- Problem to work on -
When you write out the listing, keep every character and omit the pictures.

- Stored data -
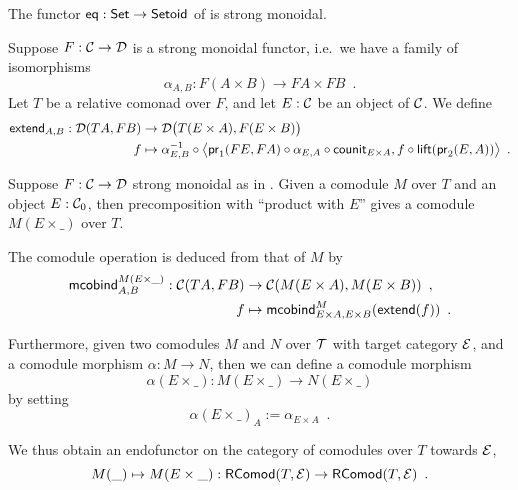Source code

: \documentclass{amsart}
\begin{document}
\begin{example}
  The functor $\eq: \Set \to \Setoid$ of  is strong monoidal.
\end{example}


\begin{definition}\label{def:extend}
 Suppose $F : \C\to \D$ is a strong monoidal functor, i.e.\ we have a family of isomorphisms
  \[ \alpha_{A,B} : F(A\times B) \to FA\times FB\enspace . \] 
  Let $T$ be a relative comonad over $F$, and let $E : \C$ be an object of $\C$.
 We define
 \begin{align*} \extend_{A,B} : \D(TA,FB) &\to \D\bigl(T(E\times A),F(E\times B)\bigr)\\
                                   f   &\mapsto \comp{\bigl\langle \comp{\counit_{E\times A}}{\comp{\alpha_{E,A}}{\pr_1(FE,FA)}}, \comp{\lift(\pr_2(E,A))}{f} \bigr\rangle}{\alpha_{E,B}^{-1}} \enspace .
\end{align*}



\end{definition}



\begin{definition}\label{def:product_in_context}
 Suppose $F:\C\to\D$ strong monoidal as in .
 Given a comodule $M$ over $T$ and an object $E:\C_0$, then precomposition with \enquote{product with $E$}
 gives a comodule $M(E\times\_)$ over $T$.
 
 The comodule operation is deduced from that of $M$ by 
 \begin{align*} \mcobind^{M(E\times\_)}_{A,B} : \C(TA,FB)&\to \C(M(E\times A), M(E\times B)) \enspace ,\\
                                                      f &\mapsto \mcobind^M_{E\times A,E\times B}(\extend(f)) \enspace .
  \end{align*}                                        

 \noindent
 Furthermore, given two comodules $M$ and $N$ over $\T$ with target category $\E$, and a comodule morphism $\alpha : M \to N$, then 
 we can define a comodule morphism \[\alpha(E\times \_) : M(E\times \_) \to N(E\times \_) \] by setting
          \[ \alpha(E \times \_)_A := \alpha_{E\times A} \enspace . \]
  
  \noindent
  We thus obtain an endofunctor on the category of comodules over $T$ towards $\E$,
   \[ M(\_) \mapsto  M (E\times \_) : \RComod(T,\E) \to \RComod(T,\E) \enspace . \]
 

\end{definition}
\end{document}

- Completed exercise -
Source code

: \documentclass{amsart}
\begin{document}
\begin{example}
  The functor $\eq: \Set \to \Setoid$ of  is strong monoidal.
\end{example}


\begin{definition}\label{def:extend}
 Suppose $F : \C\to \D$ is a strong monoidal functor, i.e.\ we have a family of isomorphisms
  \[ \alpha_{A,B} : F(A\times B) \to FA\times FB\enspace . \] 
  Let $T$ be a relative comonad over $F$, and let $E : \C$ be an object of $\C$.
 We define
 \begin{align*} \extend_{A,B} : \D(TA,FB) &\to \D\bigl(T(E\times A),F(E\times B)\bigr)\\
                                   f   &\mapsto \comp{\bigl\langle \comp{\counit_{E\times A}}{\comp{\alpha_{E,A}}{\pr_1(FE,FA)}}, \comp{\lift(\pr_2(E,A))}{f} \bigr\rangle}{\alpha_{E,B}^{-1}} \enspace .
\end{align*}



\end{definition}



\begin{definition}\label{def:product_in_context}
 Suppose $F:\C\to\D$ strong monoidal as in .
 Given a comodule $M$ over $T$ and an object $E:\C_0$, then precomposition with \enquote{product with $E$}
 gives a comodule $M(E\times\_)$ over $T$.
 
 The comodule operation is deduced from that of $M$ by 
 \begin{align*} \mcobind^{M(E\times\_)}_{A,B} : \C(TA,FB)&\to \C(M(E\times A), M(E\times B)) \enspace ,\\
                                                      f &\mapsto \mcobind^M_{E\times A,E\times B}(\extend(f)) \enspace .
  \end{align*}                                        

 \noindent
 Furthermore, given two comodules $M$ and $N$ over $\T$ with target category $\E$, and a comodule morphism $\alpha : M \to N$, then 
 we can define a comodule morphism \[\alpha(E\times \_) : M(E\times \_) \to N(E\times \_) \] by setting
          \[ \alpha(E \times \_)_A := \alpha_{E\times A} \enspace . \]
  
  \noindent
  We thus obtain an endofunctor on the category of comodules over $T$ towards $\E$,
   \[ M(\_) \mapsto  M (E\times \_) : \RComod(T,\E) \to \RComod(T,\E) \enspace . \]
 

\end{definition}
\end{document}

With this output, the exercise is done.